Are Alarm Clocks Bad for You?

Are alarm clocks bad for you? For most people, alarm clocks are a necessary part of life, particularly in the morning. In our modern-day world, jobs, school, and other responsibilities require us to wake up at a specific time to meet our obligations. Regardless of whether we have gotten enough sleep the night before. 

Benefits to using an alarm clock

Each of us has an internal clock that tells us when to wake up and when to go to sleep. This is also known as the circadian rhythm. Unfortunately, it’s easy for us to ignore these natural cues due to external stimuli such as electronic devices, busy social calendars, blue light, and noise. 

Using an alarm clock can help us regulate our sleep and wake times. It can reestablish or shift our internal clocks or circadian rhythm. If we are mindful of getting sufficient sleep each night, we won’t have to fight off morning grogginess the next day.

Society also requires groups of people to follow set schedules. Alarm clocks can prevent oversleeping so that businesses and schools can run smoothly. banner

Negatives to Using an Alarm Clock

Despite the obvious benefits to using an alarm clock (waking up on time, consistently), there are negatives to the practice: 

Sleep anxiety. Many people experience passing or chronic sleep anxiety, worrying about not falling asleep. In turn, this sleep anxiety can cause insomnia. Checking the time repeatedly can amplify the sleep anxiety you might experience at night. If you must have an alarm clock in your bedroom, try putting it on the other side of the room or face it away from you so you are not tempted to count the minutes that go by that you are not sleeping. 
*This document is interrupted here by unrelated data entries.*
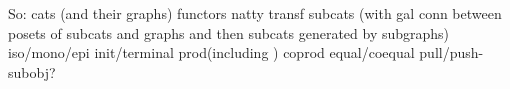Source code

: \documentclass{book}
\begin{document}
	So: cats (and their graphs)     functors    natty transf    subcats (with gal conn between posets of subcats and graphs and then subcats generated by subgraphs)    iso/mono/epi     init/terminal   prod(including ) coprod   equal/coequal    pull/push-subobj?
	
%	
\end{document}
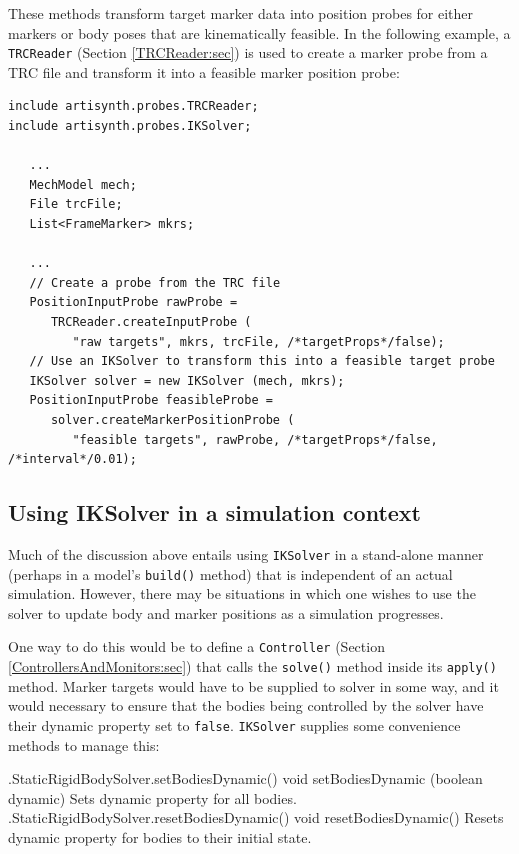 These methods transform target marker data into position probes for either
markers or body poses that are kinematically feasible.  In the following
example, a {\tt TRCReader} (Section \ref{TRCReader:sec}) is used to create a
marker probe from a TRC file and transform it into a feasible marker position
probe:
%
\begin{lstlisting}[]
include artisynth.probes.TRCReader;
include artisynth.probes.IKSolver;

   ...
   MechModel mech;
   File trcFile;
   List<FrameMarker> mkrs;

   ...
   // Create a probe from the TRC file
   PositionInputProbe rawProbe =
      TRCReader.createInputProbe (
         "raw targets", mkrs, trcFile, /*targetProps*/false);
   // Use an IKSolver to transform this into a feasible target probe
   IKSolver solver = new IKSolver (mech, mkrs);
   PositionInputProbe feasibleProbe =
      solver.createMarkerPositionProbe (
         "feasible targets", rawProbe, /*targetProps*/false, /*interval*/0.01);
\end{lstlisting}
%

\subsection{Using IKSolver in a simulation context}

Much of the discussion above entails using {\tt IKSolver} in a stand-alone
manner (perhaps in a model's {\tt build()} method) that is independent of an
actual simulation. However, there may be situations in which one wishes to use
the solver to update body and marker positions as a simulation progresses.

One way to do this would be to define a {\tt Controller}
(Section \ref{ControllersAndMonitors:sec}) that calls the {\tt solve()} method
inside its {\tt apply()} method. Marker targets would have to be supplied to
solver in some way, and it would necessary to ensure that the bodies being
controlled by the solver have their {\sf dynamic} property set to {\tt false}.
{\tt IKSolver} supplies some convenience methods to manage this:

%
\begin{methodtable}{0.5}{0.5}
%
\methodentry
{\mech.StaticRigidBodySolver.setBodiesDynamic()}%
{void setBodiesDynamic (boolean dynamic)}%
{Sets dynamic property for all bodies.}%
%
\methodentry
{\mech.StaticRigidBodySolver.resetBodiesDynamic()}%
{void resetBodiesDynamic()}%
{Resets dynamic property for bodies to their initial state.}%
%
\end{methodtable}
%

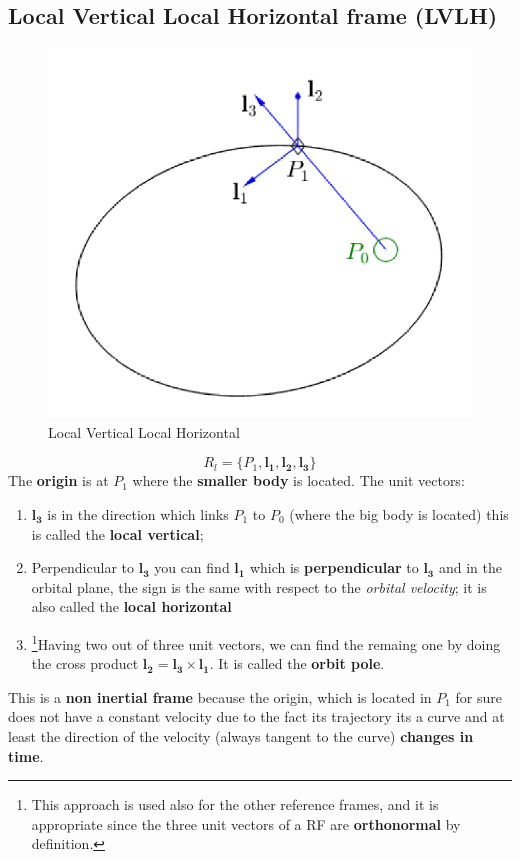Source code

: \subsection{\textsf{\textbf{Local Vertical Local Horizontal frame (LVLH)}}}
\vspace{-0.5em}
\begin{figure}[h]
    \centering
    \includegraphics[scale=0.5]{AerospaceApplications/images/LVLH.png}
    \caption{Local Vertical Local Horizontal}
\end{figure}
\vspace{-1em}
{\Large\color{blue}
\begin{equation}
    R_l = \{
        P_1, \mathbf{l_1, l_2, l_3}
    \}
\end{equation}
}
The \textbf{origin} is at $P_1$ where the \textbf{smaller body} is located. The unit vectors:
\begin{enumerate}
    \item $\mathbf{l_3}$ is in the direction which links $P_1$ to $P_0$ (where the big body is located) this is called the \textbf{local vertical}; 
    \item Perpendicular to $\mathbf{l_3}$ you can find $\mathbf{l_1}$ which is \textbf{perpendicular} to $\mathbf{l_3}$ and in the orbital plane, the sign is the same with respect to the \textit{orbital velocity}; it is also called the \textbf{local horizontal}
    \item {\footnote[9]{
        This approach is used also for the other reference frames, and it is appropriate since the three unit vectors of a RF are \textbf{orthonormal} by definition.
    }}Having two out of three unit vectors, we can find the remaing one by doing the cross product $\mathbf{l_2} = \mathbf{l_3} \times \mathbf{l_1}$. It is called the \textbf{orbit pole}.
\end{enumerate} 
This is a \textbf{non inertial frame} because the origin, which is located in $P_1$ for sure does not have a constant velocity due to the fact its trajectory its a curve and at least the direction of the velocity (always tangent to the curve) \textbf{changes in time}.

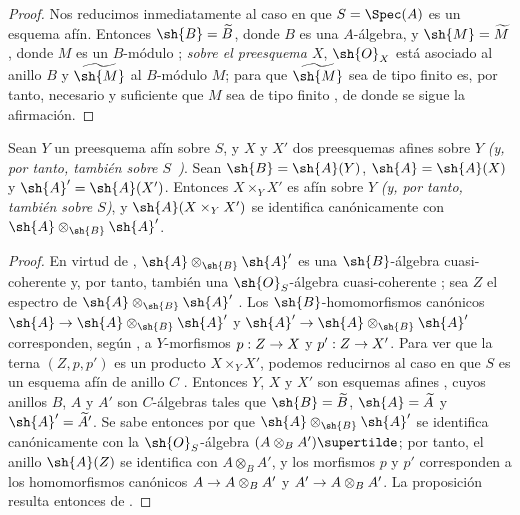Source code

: \documentclass[oneside,10pt]{amsart}
\makeatletter
\newcommand{\ega@arrow}[2]{\mathchoice{#1}{#2}{#2}{#2}}
\renewcommand{\to}{\ega@arrow{\longrightarrow}{\rightarrow}}
\let\EGAOriginalLabel\label
\renewcommand{\label}[1]{\phantomsection\EGAOriginalLabel{#1}}
\makeatother
\begin{document}
\begin{proof}
Nos reducimos inmediatamente al caso en que $S=\Spec(A)$ es un esquema afín.
Entonces $\sh{B}=\widetilde{B}$, donde $B$ es una $A$-álgebra, y $\sh{M}=\widetilde{M}$, donde $M$ es un $B$-módulo ; \emph{sobre el preesquema $X$}, $\sh{O}_X$ está asociado al anillo $B$ y $\widetilde{\sh{M}}$ al $B$-módulo $M$; para que $\widetilde{\sh{M}}$ sea de tipo finito es, por tanto, necesario y suficiente que $M$ sea de tipo finito , de donde se sigue la afirmación.
\end{proof}

\begin{proposition}[1.4.6]
\label{II.1.4.6}
Sean $Y$ un preesquema afín sobre $S$, y $X$ y $X'$ dos preesquemas afines sobre $Y$ \emph{(y, por tanto, también sobre $S$~)}.
Sean $\sh{B}=\sh{A}(Y)$, $\sh{A}=\sh{A}(X)$ y $\sh{A}'=\sh{A}(X')$.
Entonces $X\times_Y X'$ es afín sobre $Y$ \emph{(y, por tanto, también sobre $S$)}, y $\sh{A}(X\times_Y X')$ se identifica canónicamente con $\sh{A}\otimes_\sh{B}\sh{A}'$.
\end{proposition}

\begin{proof}
En virtud de , $\sh{A}\otimes_\sh{B}\sh{A}'$ es una $\sh{B}$-álgebra cuasi-coherente y, por tanto, también una $\sh{O}_S$-álgebra cuasi-coherente ; sea $Z$ el espectro de $\sh{A}\otimes_\sh{B}\sh{A}'$ .
Los $\sh{B}$-homomorfismos canónicos $\sh{A}\to\sh{A}\otimes_\sh{B}\sh{A}'$ y $\sh{A}'\to\sh{A}\otimes_\sh{B}\sh{A}'$ corresponden, según , a $Y$-morfismos $p:Z\to X$ y $p':Z\to X'$.
Para ver que la terna $(Z,p,p')$ es un producto $X\times_Y X'$, podemos reducirnos al caso en que $S$ es un esquema afín de anillo $C$ .
Entonces $Y$, $X$ y $X'$ son esquemas afines , cuyos anillos $B$, $A$ y $A'$ son $C$-álgebras tales que $\sh{B}=\widetilde{B}$, $\sh{A}=\widetilde{A}$ y $\sh{A}'=\widetilde A'$.
Se sabe entonces por  que $\sh{A}\otimes_\sh{B}\sh{A}'$ se identifica canónicamente con la $\sh{O}_S$-álgebra $(A\otimes_B A')\supertilde$; por tanto, el anillo $\sh{A}(Z)$ se identifica con $A\otimes_B A'$, y los morfismos $p$ y $p'$ corresponden a los homomorfismos canónicos $A\to A\otimes_B A'$ y $A'\to A\otimes_B A'$.
La proposición resulta entonces de .
\end{proof}
\end{document}
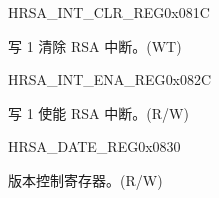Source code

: \begin{register}{H}{RSA\_INT\_CLR\_REG}{0x081C}\label{regdesc:RSAINTCLRREG}
%
%
\regnewline%
\begin{regdesc}\begin{reglist}
\label{fielddesc:RSACLEARINTERRUPT}\item [RSA\_CLEAR\_INTERRUPT] 写 1 清除 RSA 中断。(WT)
\end{reglist}\end{regdesc}
\end{register}


\begin{register}{H}{RSA\_INT\_ENA\_REG}{0x082C}\label{regdesc:RSAINTENAREG}
%
%
\regnewline%
\begin{regdesc}\begin{reglist}
\label{fielddesc:RSAINTENA}\item [RSA\_INT\_ENA] 写 1 使能 RSA 中断。(R/W)
\end{reglist}\end{regdesc}
\end{register}


\begin{register}{H}{RSA\_DATE\_REG}{0x0830}\label{regdesc:RSADATEREG}
%
%
\regnewline%
\begin{regdesc}\begin{reglist}
\label{fielddesc:RSADATE}\item [RSA\_DATE] 版本控制寄存器。(R/W)
\end{reglist}\end{regdesc}
\end{register}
Cortisol trigger. Cortisol – also known as the “stress hormone” – rises in the morning. This is our bodies’ natural way of signaling that it is time to wake up. Being startled by a loud alarm first thing in the morning, possibly while in the middle of a deep sleep cycle can be particularly jarring. Due to the high level of cortisol in the blood, this may accelerate heart rate and blood pressure.

Light exposure. The type of light your alarm clock emits can negatively affect your sleep. Studies show that red or amber hues are better than blue, green, or even white lights. If you have an alarm clock that gives off a cool color light, you may want to try one that uses warmer colors instead.

How to wake up on time without using an alarm clock

How do you wake up in the morning without using a loudly beeping alarm clock? – reality is that most of us will still need to use an alarm clock to ensure we get to work and school on time. However, there are a few tips that may help you wake up feeling more refreshed: 

Practice good sleep hygiene

Good sleep hygiene includes staying hydrated, keeping your bedroom at a cool temperature, minimizing the use of stimulants such as caffeine and alcohol, and avoiding smartphones and tv before bed.

Go outside! 

When you get outside and into the sunlight in the morning, it can help your body to release cortisol (to wake you up!) and help replenish melatonin.

Give yourself enough time in bed

Remember, the suggested 7-8 hours of sleep per night means the time you are asleep. If you know it takes you a while to relax and settle into sleep you need to buffer your time in bed to include that wind-down time. 

Skip the snooze button

As tempting as it may seem to hit the snooze button, the best practice is to set your alarm for the time that you really need to get up. Setting the alarm earlier and hitting snooze (sometimes multiple times) only interrupts quality sleep time. 

Try smart alarms

New technologies are developed all the time to provide alternative options to the traditional beeping alarm clock. You might consider a smart device that gradually turns on your bedside light or can calculate how many hours of sleep you require.

Follow the cues of your body

If you wake every morning feeling unrested, you might try going to bed 15-30 minutes earlier. If you experience chronic back or neck pain when you wake up in the morning, it’s probably time to get a new mattress or pillow.

Need a sleep-professional?

If you’ve tried a range of different tips and are still not getting restful sleep, it may be time to consult a sleep-professional. A trained sleep professional can help you identify (or rule out) a sleep disorder, such as sleep apnea or restless leg syndrome.  


Are alarm clocks bad for you? – It all depends. If you are out of touch with your circadian rhythm due to jetlag, stress, or other circumstances, using an alarm clock can be very helpful. Being a heavy sleeper, however, does not call for using an alarm clock. Rather, it calls for making changes in your sleep hygiene, such as going earlier to bed or avoiding alcohol before bedtime. All in all, it is best to use your alarm clock only when getting up at an unusual time or when trying to regulate your circadian rhythm.